Es pressiert

Lotte Maria Kaml

von Lotte Maria Kaml

Story

Endlich Frühling, endlich Urlaub! Der günstige Flug nach Tunesien war gebucht. Diese Höhlenwohnungen in Matmata musste ich unbedingt sehen. Auf nach Hammamet! Da tauchte ein kleines Problem auf: Meine Freundin passte nicht mehr in ihren Bikini. Einen neuen zu kaufen kam für sie gar nicht infrage. „Das bisschen Winterspeck kriege ich schon weg!“ Eine Woche hatte sie Zeit bis zum Abflug.

Kritisch sah sie mich an. „Du könntest auch was tun für deine Figur!“ Na gut, zwei Kilo hatte ich zugenommen. Aber deswegen gleich hungern? Sieglinde hatte schon die Lösung parat: Shakes, voller Vitamine, Essen überflüssig. „Wenn’s pressiert, perfekt!“

Am ersten Tag ging es. Als mir dann aber das künstliche Erdbeer-Aroma in die Nase stieg, streikte ich. Sieglinde gab nicht auf. „Dann zieh ich das allein durch!“ Am dritten Tag war sie auffallend blass. Ich hüpfte gerade aus der Dusche, als sie klopfte. „Entschuldige!“, wimmerte sie und hielt sich ihr Bäuchlein, „mir pressiert’s!“ Der gesunde Shake hatte eine kleine Nebenwirkung. Die nächsten Tage beschränkte sie sich auf Zwieback und Pfefferminztee. Beim Kofferpacken strahlte sie: „Was hab´ ich gesagt? Mein Bikini passt wieder!“

Tunesien war interessant. Die Sehenswürdigkeiten, das aus dem Zimmer-Safe verschwundene Geld, die Strandverkäufer, welche uns ständig belästigten. Das Essen? Die Diät hätte Sieglinde sich sparen können. Nach dem vierten Tag konnte sie das Zimmer nicht mehr verlassen. Es pressierte wieder einmal. So rasant, dass ich sofort Aktiv-Kohle besorgte. Ich ernährte mich hauptsächlich von Weißbrot und Melonen. Das war ungefährlich.
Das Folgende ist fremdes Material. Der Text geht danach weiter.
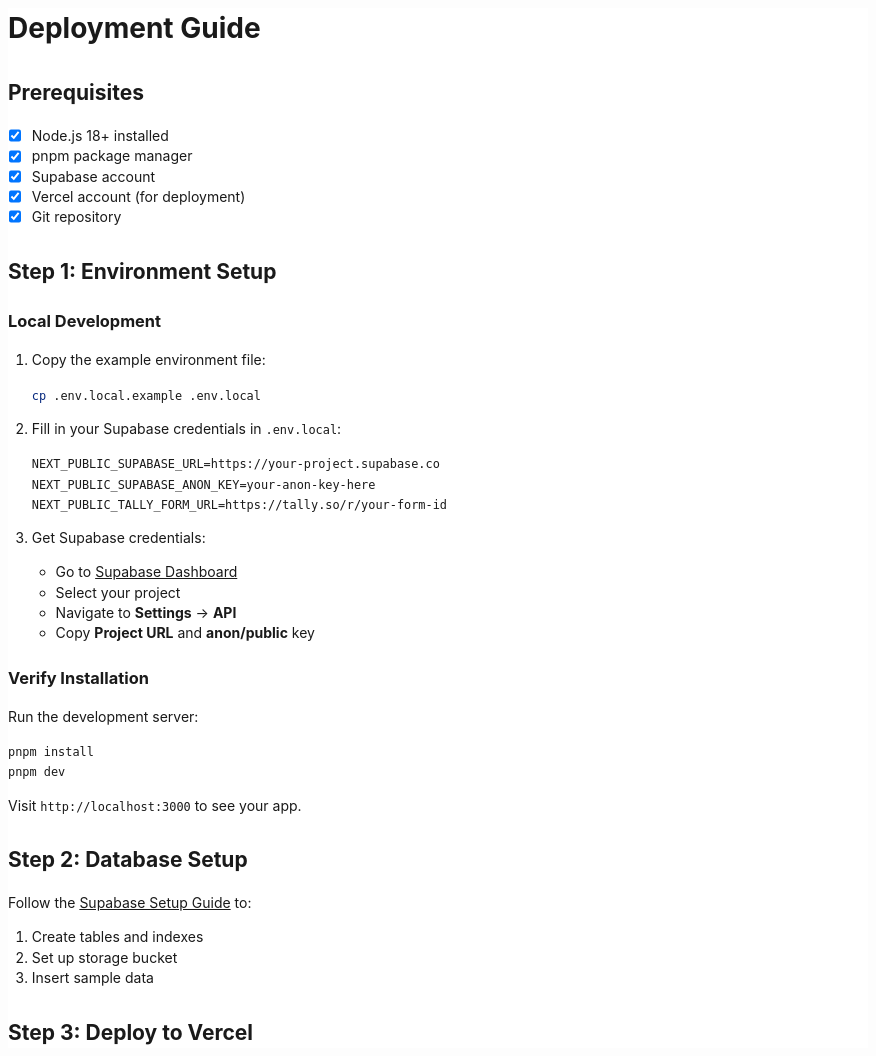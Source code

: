 # Deployment Guide

## Prerequisites

- [x] Node.js 18+ installed
- [x] pnpm package manager
- [x] Supabase account
- [x] Vercel account (for deployment)
- [x] Git repository

## Step 1: Environment Setup

### Local Development

1. Copy the example environment file:
   ```bash
   cp .env.local.example .env.local
   ```

2. Fill in your Supabase credentials in `.env.local`:
   ```env
   NEXT_PUBLIC_SUPABASE_URL=https://your-project.supabase.co
   NEXT_PUBLIC_SUPABASE_ANON_KEY=your-anon-key-here
   NEXT_PUBLIC_TALLY_FORM_URL=https://tally.so/r/your-form-id
   ```

3. Get Supabase credentials:
   - Go to [Supabase Dashboard](https://app.supabase.com)
   - Select your project
   - Navigate to **Settings** → **API**
   - Copy **Project URL** and **anon/public** key

### Verify Installation

Run the development server:
```bash
pnpm install
pnpm dev
```

Visit `http://localhost:3000` to see your app.

## Step 2: Database Setup

Follow the [Supabase Setup Guide](./supabase-setup.md) to:
1. Create tables and indexes
2. Set up storage bucket
3. Insert sample data

## Step 3: Deploy to Vercel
Drei Tage vor unserem Heimflug bekamen wir einen Anruf. Die Rezeptionistin. Ein Zimmer war irrtümlich überbucht, unseres. Sie bot uns an, den Rest des Urlaubes auf der Insel Djerba zu verbringen, im 4. Sterne-Hotel. Ja oder nein? Und dann pressierte es wirklich. Nach der halsbrecherischen Fahrt mit dem klapprigen Hoteltaxi standen wir am Inlands-Flughafen. Die Szenerie war pittoresk: Männergruppen, Frauen mit verhüllten Gesichtern, ein Ziegenbock, der sich wohl verlaufen hatte, Dreck, Gestank. Endlich an Bord setzte sich ein Mann neben mich. Er trug eine Djellaba und roch nach Rasierwasser.

Schon kurz nach dem Start wurde es turbulent. Wir gerieten in eine Gewitterfront. Ängstlich sahen wir aus dem Fenster. Mein Nachbar stupste mich an. „Eat!“, sagte er und hielt mir eine Papiertüte mit Weintrauben hin. „You must eat!“ Sieglinde war wieder einmal leichenblass. Plötzlich war mir alles egal.

Ich futterte die gesamte Tüte mit den zuckersüßen Weintrauben, die sicher noch keinen Wasserhahn gesehen hatten, leer, ignorierte das Auf und Ab des Flugzeugs, die überlaute arabische Musik an Bord und dachte: „Pfeif drauf! Das Leben ist bunt!“ Die Angst war weg. Djerba war schön. Die Menschen freundlich, das Essen im Hotel topp, niemand hat uns belästigt. Ich wäre gern noch geblieben. Aber es pressierte schon wieder. Die Arbeit rief.